His album “One” was birthed in a dirt-floored room in the basement of his Echo Park house — as with the studio, he built the album himself, embracing analog recording techniques in his engineering and production. And except for some notable appearances from friends, he performed all the music himself.
It’s an album that in many ways embraces the traditions of American folk music yet abides an important creative M.O.: Go where the song takes you. Becker transforms “Rivers” from a simple paean to acceptance into an incandescent, almost-cosmic meditation that rises and falls over rustling percussion and pedal steel employed as an element of ambient drone. Think of it as a cowboy mystic’s take on “Que Sera, Sera.”
“‘Rivers’ is a song I wrote to a person I was in a relationship with, who struggled with fear and uncertainty of the future, and our future specifically,” Becker says simply. “The track is inspired by a basic sentiment: You cannot stop what will be, so let it happen, whatever it is.”

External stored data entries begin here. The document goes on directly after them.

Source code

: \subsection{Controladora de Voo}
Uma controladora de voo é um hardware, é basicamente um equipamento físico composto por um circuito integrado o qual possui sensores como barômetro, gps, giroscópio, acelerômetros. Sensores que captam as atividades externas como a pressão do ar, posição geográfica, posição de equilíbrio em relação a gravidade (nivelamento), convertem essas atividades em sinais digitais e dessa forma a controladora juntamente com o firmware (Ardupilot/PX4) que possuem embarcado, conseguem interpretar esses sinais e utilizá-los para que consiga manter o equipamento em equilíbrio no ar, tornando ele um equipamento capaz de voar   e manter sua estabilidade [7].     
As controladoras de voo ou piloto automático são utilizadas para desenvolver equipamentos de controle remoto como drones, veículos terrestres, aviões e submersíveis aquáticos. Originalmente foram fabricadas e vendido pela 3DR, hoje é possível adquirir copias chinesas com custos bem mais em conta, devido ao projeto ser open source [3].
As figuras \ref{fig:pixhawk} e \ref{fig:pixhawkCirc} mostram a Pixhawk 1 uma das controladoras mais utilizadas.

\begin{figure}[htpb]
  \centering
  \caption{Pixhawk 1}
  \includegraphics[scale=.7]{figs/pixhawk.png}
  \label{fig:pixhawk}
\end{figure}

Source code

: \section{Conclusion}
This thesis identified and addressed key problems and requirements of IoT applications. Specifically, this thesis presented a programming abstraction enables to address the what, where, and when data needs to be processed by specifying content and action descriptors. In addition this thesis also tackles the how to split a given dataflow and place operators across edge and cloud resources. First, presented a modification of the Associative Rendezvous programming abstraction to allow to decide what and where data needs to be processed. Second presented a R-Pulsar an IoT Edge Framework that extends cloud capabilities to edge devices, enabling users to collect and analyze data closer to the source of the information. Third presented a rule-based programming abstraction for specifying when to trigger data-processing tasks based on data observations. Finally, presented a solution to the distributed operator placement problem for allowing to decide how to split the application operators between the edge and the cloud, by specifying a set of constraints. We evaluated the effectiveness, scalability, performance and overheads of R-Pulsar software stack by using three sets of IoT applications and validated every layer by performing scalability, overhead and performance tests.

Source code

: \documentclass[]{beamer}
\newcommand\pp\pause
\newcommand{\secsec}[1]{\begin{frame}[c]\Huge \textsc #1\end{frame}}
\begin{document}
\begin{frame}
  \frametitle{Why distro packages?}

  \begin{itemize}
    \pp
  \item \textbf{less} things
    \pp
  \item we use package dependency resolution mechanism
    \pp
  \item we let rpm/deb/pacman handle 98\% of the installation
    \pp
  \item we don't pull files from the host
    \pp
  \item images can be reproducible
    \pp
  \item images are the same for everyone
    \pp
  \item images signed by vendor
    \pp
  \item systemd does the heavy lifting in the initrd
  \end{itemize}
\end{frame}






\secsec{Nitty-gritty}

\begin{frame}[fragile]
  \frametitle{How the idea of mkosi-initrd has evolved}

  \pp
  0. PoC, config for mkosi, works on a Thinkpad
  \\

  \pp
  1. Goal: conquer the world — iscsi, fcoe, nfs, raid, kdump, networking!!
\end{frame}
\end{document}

The album’s first single, “Haunt,” is a glowing duet with from Jade Castrinos, once of Edward Sharpe & the Magnetic Zeros. She is one of a handful of guests on the album, including the Magnetic Zeros’ Alex Ebert (a co-writer on “Virgin of the World,” among other appearances), Aaron Sperske (Elliot Smith, Ariel Pink), Josh Adams (Beck, Devendra Banhart) and Ryan Richter and Frankie Palmer on lap and pedal steel, respectively.
“One” will be out in early 2020.
||| Stream: “Rivers”
||| Also: Stream “Haunt” (feat. Jade)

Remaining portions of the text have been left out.